* [PROVIDED DATA]
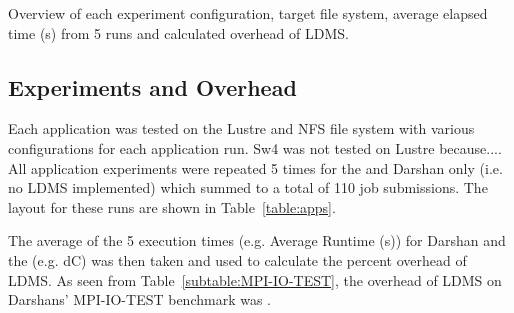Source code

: \begin{table}[h]
\caption{Overview of each experiment configuration, target file system, average elapsed time (s) from 5 runs and calculated overhead of LDMS.}
\label{table:apps}
\end{table}

\subsection{Experiments and Overhead}
Each application was tested on the Lustre and NFS file system with various configurations for each application run. Sw4 was not tested on Lustre because.... All application experiments were repeated 5 times for the \connector{} and Darshan only (i.e. no LDMS implemented) which summed to a total of 110 job submissions. The layout for these runs are shown in Table~\ref{table:apps}.  



The average of the 5 execution times (e.g. Average Runtime (s)) for Darshan and the \connector{} (e.g. dC) was then taken and used to calculate the percent overhead of LDMS. As seen from Table~\ref{subtable:MPI-IO-TEST}, the overhead of LDMS on Darshans' MPI-IO-TEST benchmark was .


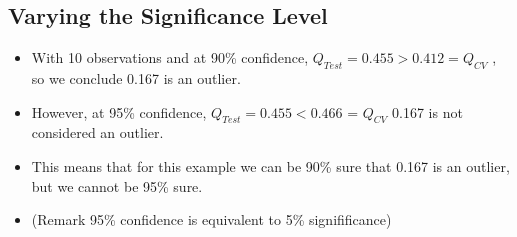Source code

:\documentclass[a4paper,12pt]{article}
\begin{document}
\newpage




\subsection*{Varying the Significance Level}
\begin{itemize}
\item	With 10 observations and at 90\% confidence, $Q_{Test} = 0.455 > 0.412 =Q_{CV}$ , so we conclude 0.167 is an outlier.
\item  However, at 95\% confidence, $Q_{Test} = 0.455 < 0.466$ = $Q_{CV}$ 0.167 is not considered an outlier. 

\item This means that for this example we can be 90\% sure that 0.167 is an outlier, but we cannot be 95\% sure.
\bigskip
\item (Remark 95\% confidence is equivalent to 5\% signifificance)
\end{itemize}	


\end{document}
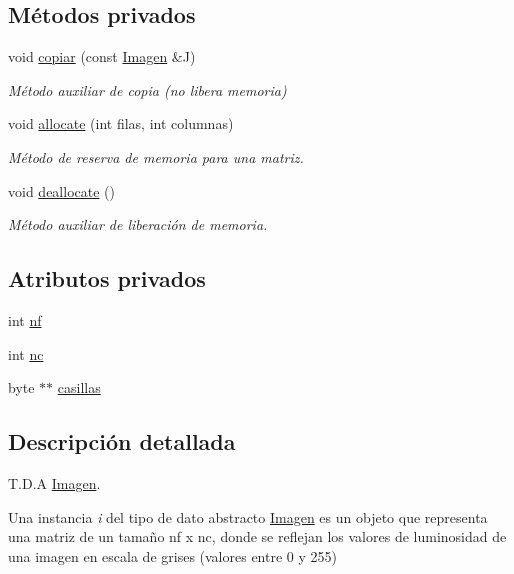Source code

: \subsection*{Métodos privados}
\begin{DoxyCompactItemize}
\item 
void \hyperlink{classImagen_a413866cbb4ddb48f512877e75a73eba3}{copiar} (const \hyperlink{classImagen}{Imagen} \&J)
\begin{DoxyCompactList}\small\item\em Método auxiliar de copia (no libera memoria) \end{DoxyCompactList}\item 
void \hyperlink{classImagen_affa85e2b6da3fb00c71b96653693d09b}{allocate} (int filas, int columnas)
\begin{DoxyCompactList}\small\item\em Método de reserva de memoria para una matriz. \end{DoxyCompactList}\item 
\mbox{\label{classImagen_a50bdabe1d37bc418b2076e70a5a8402c}} 
void \hyperlink{classImagen_a50bdabe1d37bc418b2076e70a5a8402c}{deallocate} ()
\begin{DoxyCompactList}\small\item\em Método auxiliar de liberación de memoria. \end{DoxyCompactList}\end{DoxyCompactItemize}
\subsection*{Atributos privados}
\begin{DoxyCompactItemize}
\item 
int \hyperlink{classImagen_ae057b7b7de2b7d6371f9c89fdc3358fe}{nf}
\item 
int \hyperlink{classImagen_a0921ad9dff3caf6bb4d86eb7c1aeba60}{nc}
\item 
byte $\ast$$\ast$ \hyperlink{classImagen_a151b692f46d9acc42be59fc0fdc50529}{casillas}
\end{DoxyCompactItemize}


\subsection{Descripción detallada}
T.\+D.\+A \hyperlink{classImagen}{Imagen}. 

Una instancia {\itshape i} del tipo de dato abstracto {\ttfamily \hyperlink{classImagen}{Imagen}} es un objeto que representa una matriz de un tamaño nf x nc, donde se reflejan los valores de luminosidad de una imagen en escala de grises (valores entre 0 y 255)

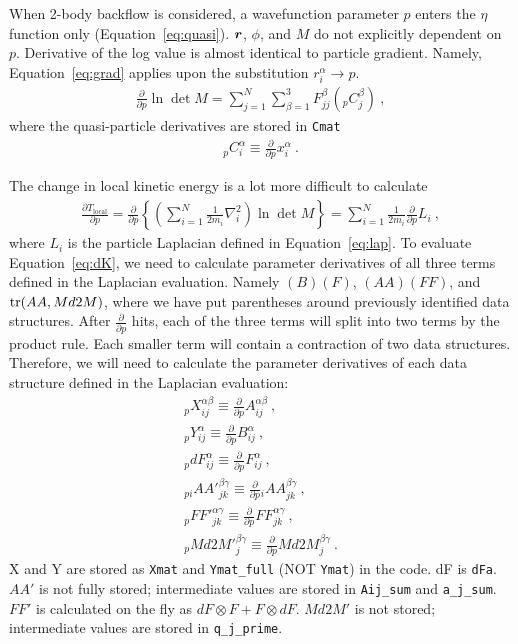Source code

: When 2-body backflow is considered, a wavefunction parameter $p$ enters the $\eta$ function only (Equation~\ref{eq:quasi}). $\boldsymbol{r}$, $\phi$, and $M$ do not explicitly dependent on $p$. Derivative of the log value is almost identical to particle gradient. Namely, Equation~\ref{eq:grad} applies upon the substitution $r_i^\alpha\rightarrow p$.
\begin{align}
\frac{\partial}{\partial p} \ln\det M = \sum\limits_{j=1}^N \sum\limits_{\beta=1}^3 F_{jj}^\beta \left({}_pC_{j}^{\beta}\right)\:,
\end{align}
where the quasi-particle derivatives are stored in \verb|Cmat|
\begin{align}
{}_pC_{i}^{\alpha} \equiv \frac{\partial}{\partial p} x_{i}^{\alpha}\:.
\end{align}

The change in local kinetic energy is a lot more difficult to calculate
\begin{align}
\frac{\partial T_{\text{local}}}{\partial p} = \frac{\partial}{\partial p} \left\{ \left( \sum\limits_{i=1}^N \frac{1}{2m_i} \nabla^2_i \right) \ln \det M \right\} = \sum\limits_{i=1}^N \frac{1}{2m_i} \frac{\partial}{\partial p} L_i\:, \label{eq:dK}
\end{align}
where $L_i$ is the particle Laplacian defined in Equation~\ref{eq:lap}. To evaluate Equation~\ref{eq:dK}, we need to calculate parameter derivatives of all three terms defined in the Laplacian evaluation. Namely $(B)(F)$, $(AA)(FF)$, and $\text{tr}(AA,Md2M)$, where we have put parentheses around previously identified data structures. After $\frac{\partial}{\partial p}$ hits, each of the three terms will split into two terms by the product rule. Each smaller term will contain a contraction of two data structures. Therefore, we will need to calculate the parameter derivatives of each data structure defined in the Laplacian evaluation:
\begin{align}
{}_pX_{ij}^{\alpha\beta} \equiv \frac{\partial}{\partial p} A_{ij}^{\alpha\beta}\:, \\
{}_pY_{ij}^{\alpha} \equiv \frac{\partial}{\partial p} B_{ij}^{\alpha}\:, \\
{}_pdF_{ij}^{\alpha} \equiv \frac{\partial}{\partial p} F_{ij}^{\alpha}\:, \\
{}_{pi}{AA'}_{jk}^{\beta\gamma} \equiv \frac{\partial}{\partial p}  {}_iAA_{jk}^{\beta\gamma}\:, \\
{}_p {FF'}_{jk}^{\alpha\gamma} \equiv \frac{\partial}{\partial p} FF_{jk}^{\alpha\gamma}\:, \\
{}_p {Md2M'}_{j}^{\beta\gamma} \equiv \frac{\partial}{\partial p} Md2M_j^{\beta\gamma}\:.
\end{align}
X and Y are stored as \verb|Xmat| and \verb|Ymat_full| (NOT \verb|Ymat|) in the code. dF is \verb|dFa|. $AA'$ is not fully stored; intermediate values are stored in \verb|Aij_sum| and \verb|a_j_sum|. $FF'$ is calculated on the fly as $dF\otimes F+F\otimes dF$. $Md2M'$ is not stored; intermediate values are stored in \verb|q_j_prime|.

* [ACTIVITY] Every line in the data above that contains "label" needs to be copied.

* [SOLUTION TO THIS TASK]
\label{table:apps}
\mbox{\label{classImagen_a50bdabe1d37bc418b2076e70a5a8402c}} 
\frac{\partial T_{\text{local}}}{\partial p} = \frac{\partial}{\partial p} \left\{ \left( \sum\limits_{i=1}^N \frac{1}{2m_i} \nabla^2_i \right) \ln \det M \right\} = \sum\limits_{i=1}^N \frac{1}{2m_i} \frac{\partial}{\partial p} L_i\:, \label{eq:dK}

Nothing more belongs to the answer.